Somehow, that makes it truer than many movies that purport to be “based on a true story.”

The story is as simple and quite frankly, as familiar as any in noir history:  The central character is a young man (Ryan Gosling) known only as Driver.  That naming comes from the book and the press: he’s never named in the film, at best only called “The Kid”.  His only friend is a man named Shannon (Breaking Bad‘s phenomenal Bryan Cranston), a crippled mechanic who keeps Driver employed by day as a stunt driver for the movies, and at night as a wheelman for low-level armed robbery jobs.  Driver lives by himself in a sparse apartment in Los Angeles.  Eventually, he forms a potentially romantic connection with a young mother (Carey Mulligan) and her son, whose father (named Standard, played by Oscar Isaac) is set to return from jail soon.  As Shannon puts Driver in contact with movie producer Bernie Rose (Albert Brooks) and his underworld affiliate Nino (Ron Perlman), Driver’s personal and criminal lives are due to intersect.  Basically, the loner meets a nice lady as he’s descending deeper into darkness.  Oldest noir tale in the book; all it’s missing is the femme fatale.  What makes this movie so dramatically far apart from business as usual is its style.  This movie is so distinctly orchestrated that, even though on paper it’s similar to so many other movies, on film it resembles a precious few.

Nicolas Winding Refn is one of the most compelling visual stylists working in movies today.  Here he’s made what feels exactly like a long-lost Michael Mann movie, frozen somewhere between 1983 and 1986 and thawed out just now for a modern audience.  Guys, I don’t think I have a higher caliber of compliment in the chamber than that one.  Honestly, the movie that Drive most resembles is Mann’s 1981 breakthrough feature Thief:  It has the same seemingly languid yet impeccably deliberate pace, the roiling mood, the shocking outbursts of realistic violence, the addictively throbbing electronic score, the exacting attention to detail, the blue-collar sidekick played by a familiar TV actor (Cranston in for James Belushi), the bizarre but thunderingly effective left-field casting choices (Willie Nelson as the heart of Thief, Albert Brooks as the snake in Drive) — it’d be easy to describe Drive as the most successful Michael Mann homage in memory, except for the fact that it’s its own thing. Refn has been building up to exactly this, for a while now.  Drive is an irresistible blend of the stylized realism of Bronson (2008) and the universalized dreaminess of Valhalla Rising (2009).  It also brings a whole new color palette: While Michael Mann favors steel blues and pistol grays, Refn experiments with warmer colors like greens, browns, and even pinks.  Somehow, both interpretations of Los Angeles are apt.
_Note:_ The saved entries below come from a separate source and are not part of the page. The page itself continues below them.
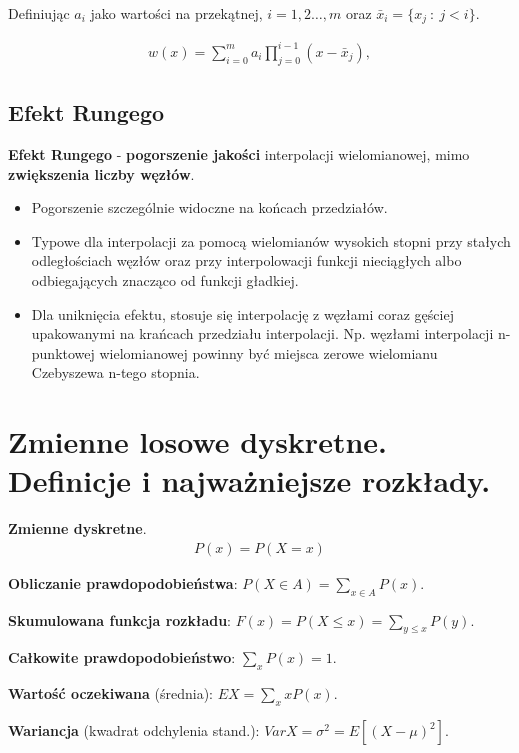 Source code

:\documentclass[main.tex]{subfiles}
\begin{document}
    Definiując $a_{i}$ jako wartości na przekątnej, $i=1,2 \dots ,m$ oraz $\bar {x}_{i} = \{x_j ~ : ~ j < i\}$.

    \begin{align*}
        w(x)=\sum _{i=0}^{m}a_{i}\prod _{j=0}^{i-1}(x-{\bar {x}}_{j}),
    \end{align*}


    \subsection{Efekt Rungego}

    \textbf{Efekt Rungego} - \textbf{pogorszenie jakości} interpolacji wielomianowej, mimo \textbf{zwiększenia liczby
    węzłów}.
    \begin{itemize}
        \item Pogorszenie szczególnie widoczne na końcach przedziałów.
        \item Typowe dla interpolacji za pomocą wielomianów wysokich stopni przy stałych odległościach węzłów oraz przy
        interpolowacji funkcji nieciągłych albo odbiegających znacząco od funkcji gładkiej.
        \item Dla uniknięcia efektu, stosuje się interpolację z węzłami coraz gęściej upakowanymi na krańcach przedziału
        interpolacji. Np. węzłami interpolacji n-punktowej wielomianowej powinny być miejsca zerowe wielomianu Czebyszewa
        n-tego stopnia.

    \end{itemize}

    \newpage


    \section{Zmienne losowe dyskretne. Definicje i najważniejsze rozkłady.}

    \begin{definition}
        \textbf{Zmienne dyskretne}.
        \begin{align*}
            P(x) = P(X=x)
        \end{align*}

        \textbf{Obliczanie prawdopodobieństwa}: $P(X \in A) = \sum_{x \in A} P(x)$.


        \textbf{Skumulowana funkcja rozkładu}: $F(x) = P(X \leq x) = \sum_{y \leq x}P(y)$.

        \textbf{Całkowite prawdopodobieństwo}: $\sum_{x}P(x) = 1$.

        \textbf{Wartość oczekiwana} (średnia): $EX = \sum_{x} x P(x)$.

        \textbf{Wariancja} (kwadrat odchylenia stand.): $VarX = \sigma^2 = E[ (X - \mu)^2 ]$.
    \end{definition}
\end{document}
Having spent a formative portion of my life in Los Angeles, I have always recognized a measure of truth in Michael Mann’s movies.  Mann shoots L.A. the way L.A. looks to me.  In his first movie set in Los Angeles, Nicolas Winding Refn manages the same feat.  It’s not just the look; it’s also the atmosphere.  In a scene where Driver takes Irene (Mulligan’s character) and her son on a joy ride through the L.A. river, it looks and feels just the way L.A. looks and feels at sunset.  One reason so many people discount the virtues of Los Angeles is because we’re pummeled with pedestrian images on TV shows such as 90210 and Entourage; uninspired, pansy shit selling emptiness.  There is actual beauty to Los Angeles if you know where to find it, along with an existential isolation and a visceral spookiness; all of which is contained within Drive.

So I recognize this movie to be true.  It fits in with my experience, particularly now, when I am thinking and writing about Los Angeles from the East Coast.  In my mind, my memories merge with cinematic imagery: In my opinion, that’s how both individual memory and the art of cinema work; it’s why movies mean so much to so many of us.  So while I’m not half the driver that Driver is (an understatement), while I’ve never carried on with the estranged wife of an imprisoned felon (as far as I know), while I’ve never taken a blunt instrument to a strip club owner (that I can remember), there is a lot contained in Drive that I can attest to resembling the world of Los Angeles.  This is one reason I loved the movie so much.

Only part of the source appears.